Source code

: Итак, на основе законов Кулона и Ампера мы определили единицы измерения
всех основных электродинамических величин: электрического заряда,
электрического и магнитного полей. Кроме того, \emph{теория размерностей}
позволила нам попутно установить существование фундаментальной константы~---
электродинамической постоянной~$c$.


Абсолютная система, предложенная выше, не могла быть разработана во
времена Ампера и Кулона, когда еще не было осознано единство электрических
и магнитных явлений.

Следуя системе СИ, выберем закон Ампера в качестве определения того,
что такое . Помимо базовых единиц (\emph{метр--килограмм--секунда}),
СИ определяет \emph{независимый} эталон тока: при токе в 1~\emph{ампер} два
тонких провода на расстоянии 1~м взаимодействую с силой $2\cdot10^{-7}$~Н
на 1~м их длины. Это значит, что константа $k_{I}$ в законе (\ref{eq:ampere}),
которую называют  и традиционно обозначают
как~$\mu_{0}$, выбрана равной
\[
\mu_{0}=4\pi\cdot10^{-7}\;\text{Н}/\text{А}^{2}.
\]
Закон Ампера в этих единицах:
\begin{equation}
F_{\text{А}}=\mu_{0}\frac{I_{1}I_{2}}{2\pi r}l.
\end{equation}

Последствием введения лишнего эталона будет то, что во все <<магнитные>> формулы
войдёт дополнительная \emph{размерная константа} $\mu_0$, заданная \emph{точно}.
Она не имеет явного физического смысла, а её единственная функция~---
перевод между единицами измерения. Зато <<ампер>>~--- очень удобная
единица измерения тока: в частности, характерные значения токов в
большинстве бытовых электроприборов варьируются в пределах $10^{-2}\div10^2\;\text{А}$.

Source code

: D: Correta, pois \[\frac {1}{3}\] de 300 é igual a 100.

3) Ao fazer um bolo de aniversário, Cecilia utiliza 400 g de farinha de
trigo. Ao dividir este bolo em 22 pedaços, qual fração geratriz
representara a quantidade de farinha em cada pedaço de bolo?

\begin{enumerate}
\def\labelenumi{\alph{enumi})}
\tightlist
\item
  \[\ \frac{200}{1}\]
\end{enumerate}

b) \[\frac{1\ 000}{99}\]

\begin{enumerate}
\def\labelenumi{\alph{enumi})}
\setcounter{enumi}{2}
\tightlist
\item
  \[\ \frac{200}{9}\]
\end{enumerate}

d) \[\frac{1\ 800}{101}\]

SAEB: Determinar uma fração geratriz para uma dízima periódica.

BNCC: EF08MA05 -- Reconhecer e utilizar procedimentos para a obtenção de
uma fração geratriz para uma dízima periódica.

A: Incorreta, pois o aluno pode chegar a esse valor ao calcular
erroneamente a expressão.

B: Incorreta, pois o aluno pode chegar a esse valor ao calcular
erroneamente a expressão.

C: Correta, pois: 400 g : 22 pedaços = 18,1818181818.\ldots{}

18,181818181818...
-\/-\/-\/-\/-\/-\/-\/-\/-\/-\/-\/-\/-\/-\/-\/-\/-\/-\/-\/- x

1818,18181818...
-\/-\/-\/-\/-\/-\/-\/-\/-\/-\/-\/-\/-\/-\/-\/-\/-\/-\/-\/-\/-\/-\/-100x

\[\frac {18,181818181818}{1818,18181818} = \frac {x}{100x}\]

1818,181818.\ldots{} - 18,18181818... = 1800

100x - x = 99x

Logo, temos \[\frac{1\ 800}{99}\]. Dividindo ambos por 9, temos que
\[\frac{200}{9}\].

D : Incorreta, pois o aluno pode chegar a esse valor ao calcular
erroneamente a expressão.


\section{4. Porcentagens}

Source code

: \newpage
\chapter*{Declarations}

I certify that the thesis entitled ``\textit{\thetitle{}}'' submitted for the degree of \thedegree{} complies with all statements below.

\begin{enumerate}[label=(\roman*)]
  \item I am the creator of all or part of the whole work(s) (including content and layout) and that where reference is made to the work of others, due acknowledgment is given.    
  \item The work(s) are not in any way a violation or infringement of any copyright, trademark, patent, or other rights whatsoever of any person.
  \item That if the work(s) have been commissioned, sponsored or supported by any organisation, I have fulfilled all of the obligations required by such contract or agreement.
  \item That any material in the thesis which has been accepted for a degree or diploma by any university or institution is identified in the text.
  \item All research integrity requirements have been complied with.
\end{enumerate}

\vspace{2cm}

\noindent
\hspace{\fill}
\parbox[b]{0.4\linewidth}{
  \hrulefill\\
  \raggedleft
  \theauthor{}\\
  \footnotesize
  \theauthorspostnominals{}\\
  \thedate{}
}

---

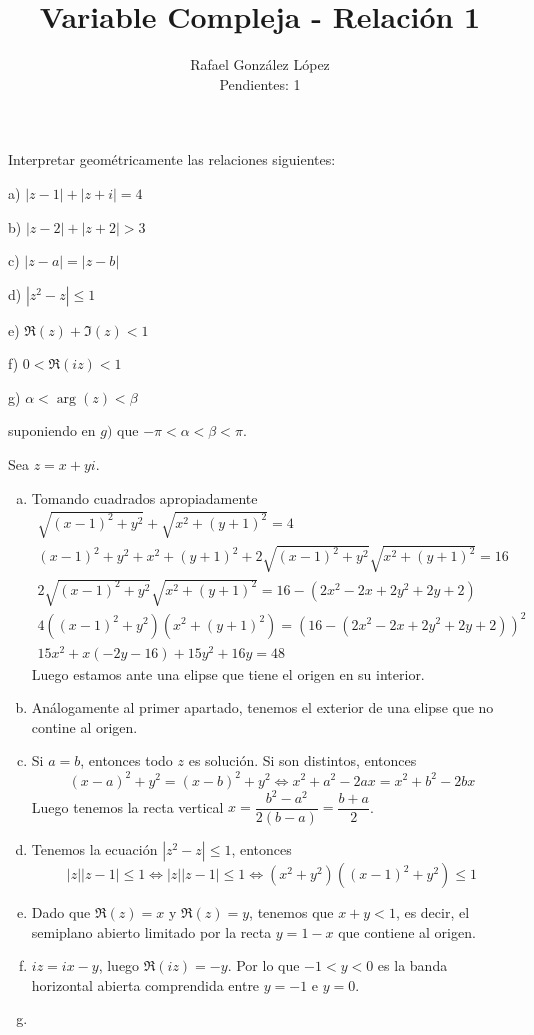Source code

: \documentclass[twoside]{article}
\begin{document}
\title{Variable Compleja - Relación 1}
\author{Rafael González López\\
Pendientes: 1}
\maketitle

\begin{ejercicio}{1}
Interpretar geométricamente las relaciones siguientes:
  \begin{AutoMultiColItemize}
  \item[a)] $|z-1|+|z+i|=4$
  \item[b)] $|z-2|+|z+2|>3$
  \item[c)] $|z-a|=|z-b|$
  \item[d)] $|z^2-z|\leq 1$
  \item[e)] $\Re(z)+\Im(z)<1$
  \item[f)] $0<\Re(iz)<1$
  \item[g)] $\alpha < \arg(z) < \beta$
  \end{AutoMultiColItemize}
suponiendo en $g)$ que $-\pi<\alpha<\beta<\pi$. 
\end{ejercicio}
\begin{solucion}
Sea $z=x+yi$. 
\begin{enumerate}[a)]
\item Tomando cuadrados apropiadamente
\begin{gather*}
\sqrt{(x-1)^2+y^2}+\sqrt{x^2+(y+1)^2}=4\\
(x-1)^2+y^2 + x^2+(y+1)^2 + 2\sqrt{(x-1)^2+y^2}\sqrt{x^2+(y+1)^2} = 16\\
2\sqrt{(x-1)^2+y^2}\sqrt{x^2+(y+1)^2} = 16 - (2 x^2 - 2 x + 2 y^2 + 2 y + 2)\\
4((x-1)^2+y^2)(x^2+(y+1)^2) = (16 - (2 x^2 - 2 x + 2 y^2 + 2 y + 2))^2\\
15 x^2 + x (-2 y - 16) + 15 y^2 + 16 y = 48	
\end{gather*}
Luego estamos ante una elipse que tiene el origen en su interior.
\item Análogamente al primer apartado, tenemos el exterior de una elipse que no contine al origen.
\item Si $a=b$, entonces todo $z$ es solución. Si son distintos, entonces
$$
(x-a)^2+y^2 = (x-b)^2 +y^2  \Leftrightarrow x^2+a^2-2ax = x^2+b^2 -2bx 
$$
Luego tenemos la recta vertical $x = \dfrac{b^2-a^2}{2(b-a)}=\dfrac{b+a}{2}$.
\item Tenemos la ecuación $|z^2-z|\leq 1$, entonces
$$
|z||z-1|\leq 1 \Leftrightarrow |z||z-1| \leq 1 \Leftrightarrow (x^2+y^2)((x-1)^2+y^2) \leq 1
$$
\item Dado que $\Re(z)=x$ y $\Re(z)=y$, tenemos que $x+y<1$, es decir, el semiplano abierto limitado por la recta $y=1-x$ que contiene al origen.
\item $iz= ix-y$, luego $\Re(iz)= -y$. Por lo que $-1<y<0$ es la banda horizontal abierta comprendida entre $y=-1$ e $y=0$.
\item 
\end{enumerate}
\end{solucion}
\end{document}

Work instruction: From the records above, pull out each line that has "esse".

Completed exercise:
A: Incorreta, pois o aluno pode chegar a esse valor ao calcular
B: Incorreta, pois o aluno pode chegar a esse valor ao calcular
D : Incorreta, pois o aluno pode chegar a esse valor ao calcular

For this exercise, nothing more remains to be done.